- **Provided records**
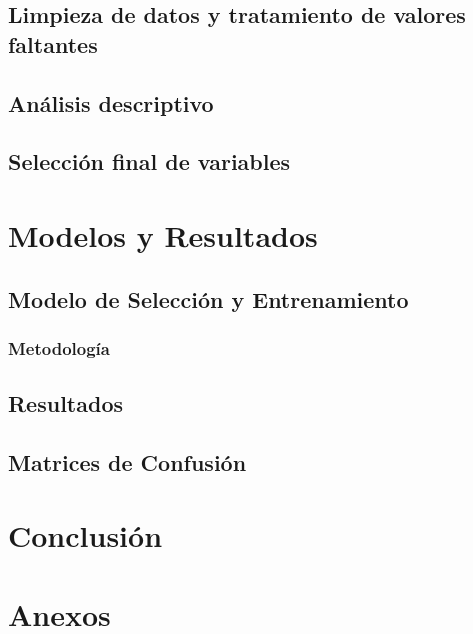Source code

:\documentclass[12pt,a4paper,onecolumn]{article}
\begin{document}
\subsection{Limpieza de datos y tratamiento de valores faltantes}

\subsection{Análisis descriptivo}

\subsection{Selección final de variables}

\section{Modelos y Resultados}

\subsection{Modelo de Selección y Entrenamiento}

\subsubsection{Metodología}

\subsection{Resultados}

\subsection{Matrices de Confusión}

\section{Conclusión}


\clearpage
\appendix
\section*{Anexos}

%
\end{document}

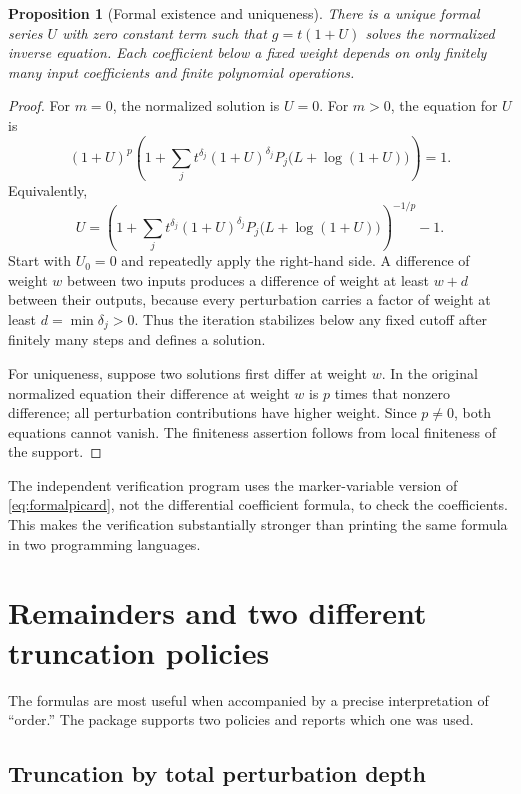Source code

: \documentclass[11pt,a4paper]{article}
\newtheorem{proposition}[theorem]{Proposition}
\theoremstyle{definition}
\theoremstyle{remark}
\begin{document}
\begin{proposition}[Formal existence and uniqueness]\label{prop:formal}
There is a unique formal series $U$ with zero constant term such that
$g=t(1+U)$ solves the normalized inverse equation. Each coefficient below a
fixed weight depends on only finitely many input coefficients and finite
polynomial operations.
\end{proposition}

\begin{proof}
For $m=0$, the normalized solution is $U=0$. For $m>0$, the equation for $U$ is
\[
 (1+U)^p\left(1+\sum_jt^{\delta_j}(1+U)^{\delta_j}
   P_j\bigl(L+\log(1+U)\bigr)\right)=1.
\]
Equivalently,
\begin{equation}\label{eq:formalpicard}
 U=\left(1+\sum_jt^{\delta_j}(1+U)^{\delta_j}
   P_j\bigl(L+\log(1+U)\bigr)\right)^{-1/p}-1.
\end{equation}
Start with $U_0=0$ and repeatedly apply the right-hand side. A difference of
weight $w$ between two inputs produces a difference of weight at least $w+d$
between their outputs, because every perturbation carries a factor of weight
at least $d=\min\delta_j>0$. Thus the iteration stabilizes below any fixed
cutoff after finitely many steps and defines a solution.

For uniqueness, suppose two solutions first differ at weight $w$. In the
original normalized equation their difference at weight $w$ is $p$ times that
nonzero difference; all perturbation contributions have higher weight. Since
$p\ne0$, both equations cannot vanish. The finiteness assertion follows from
local finiteness of the support.
\end{proof}

The independent verification program uses the marker-variable version of
\eqref{eq:formalpicard}, not the differential coefficient formula, to check the
coefficients. This makes the verification substantially stronger than printing
the same formula in two programming languages.

\section{Remainders and two different truncation policies}
\label{sec:remainders}

The formulas are most useful when accompanied by a precise interpretation of
``order.'' The package supports two policies and reports which one was used.

\subsection{Truncation by total perturbation depth}
\end{document}

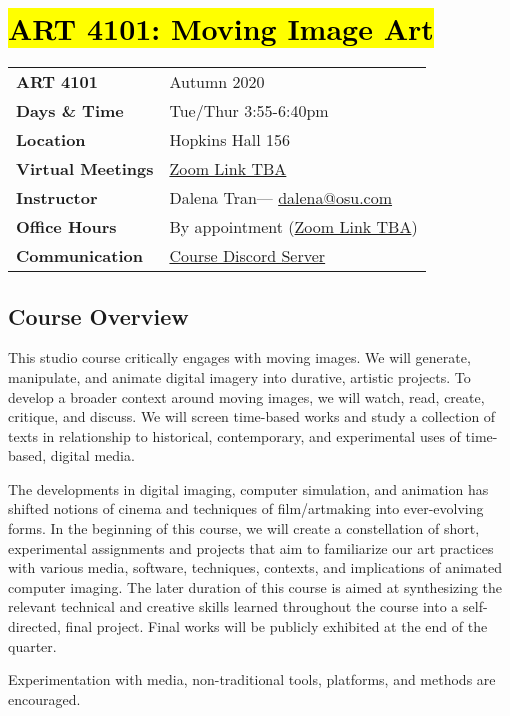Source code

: \documentclass[12pt,letter,english]{report}
\makeatletter
\def\courseTitle{\hl{ART 4101: Moving Image Art}}
\def\courseNumber{ART 4101}
\def\courseSemester{Autumn 2020}
\def\courseTime{Tue/Thur 3:55-6:40pm}
\def\courseLocation{Hopkins Hall 156}
\def\instructor{Dalena Tran}
\def\emailURL{dalena@osu.com}
\def\instructorEmail{\href{mailto:\emailURL}{{\emailURL}}}
\def\zoomText{\href{\#}{{Zoom Link TBA}}}
\def\discordURL{}
\def\discordText{\href{\discordURL}{{Course Discord Server}}}
\makeatother
\begin{document}
\section*{\courseTitle}

\begin{tabularx}{\textwidth}{@{}l X@{}}
      \textbf{\courseNumber}    & \courseSemester                  \\
      \textbf{Days \& Time}     & \courseTime                      \\
      \textbf{Location}         & \courseLocation                  \\
      \textbf{Virtual Meetings} & \zoomText                        \\
      \textbf{Instructor}       & \instructor --- \instructorEmail \\
      \textbf{Office Hours}     & By appointment (\zoomText)       \\
      \textbf{Communication}    & \discordText                     \\
\end{tabularx}

\subsection{Course Overview}

This studio course critically engages with moving images. We will generate, manipulate, and animate digital imagery into durative, artistic projects. To develop a broader context around moving images, we will watch, read, create, critique, and discuss. We will screen time-based works and study a collection of texts in relationship to historical, contemporary, and experimental uses of time-based, digital media. 

The developments in digital imaging, computer simulation, and animation has shifted notions of cinema and techniques of film/artmaking into ever-evolving forms. In the beginning of this course, we will create a constellation of short, experimental assignments and projects that aim to familiarize our art practices with various media, software, techniques, contexts, and implications of animated computer imaging. The later duration of this course is aimed at synthesizing the relevant technical and creative skills learned throughout the course into a self-directed, final project. Final works will be publicly exhibited at the end of the quarter. 

Experimentation with media, non-traditional tools, platforms, and methods are encouraged.
\end{document}
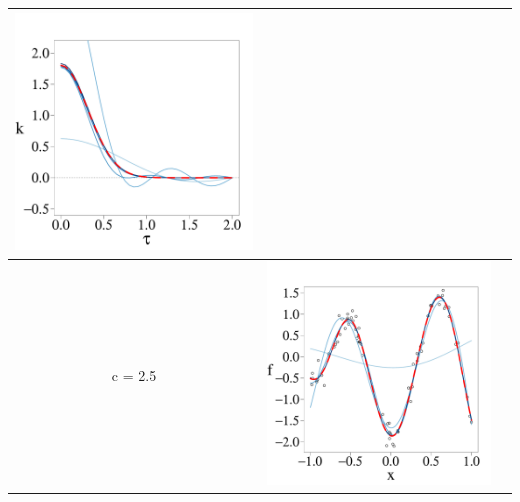 \documentclass[8pt]{beamer} %
\begin{document}
\begin{frame}
\begin{itemize}
\begin{adjustwidth}{-4.3em}{-3em}
\begin{tabular}{ c c c }
\includegraphics[scale=0.17, trim = 0mm 14mm 5mm 14mm, clip]{ch5_fig3_Cov_part5.pdf} & \\
\hline
c = 2.5 &
\includegraphics[scale=0.17, trim = 0mm 4mm 0mm 14mm, clip]{ch5_fig3_Post_part6.pdf}

\end{tabular}
\end{adjustwidth}
\end{itemize}
\end{frame}
\end{document}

- **Exercise requirements**
Pull from the data each line where the string "Selección" turns up.

- **Reply to the task**
\subsection{Selección final de variables}
\subsection{Modelo de Selección y Entrenamiento}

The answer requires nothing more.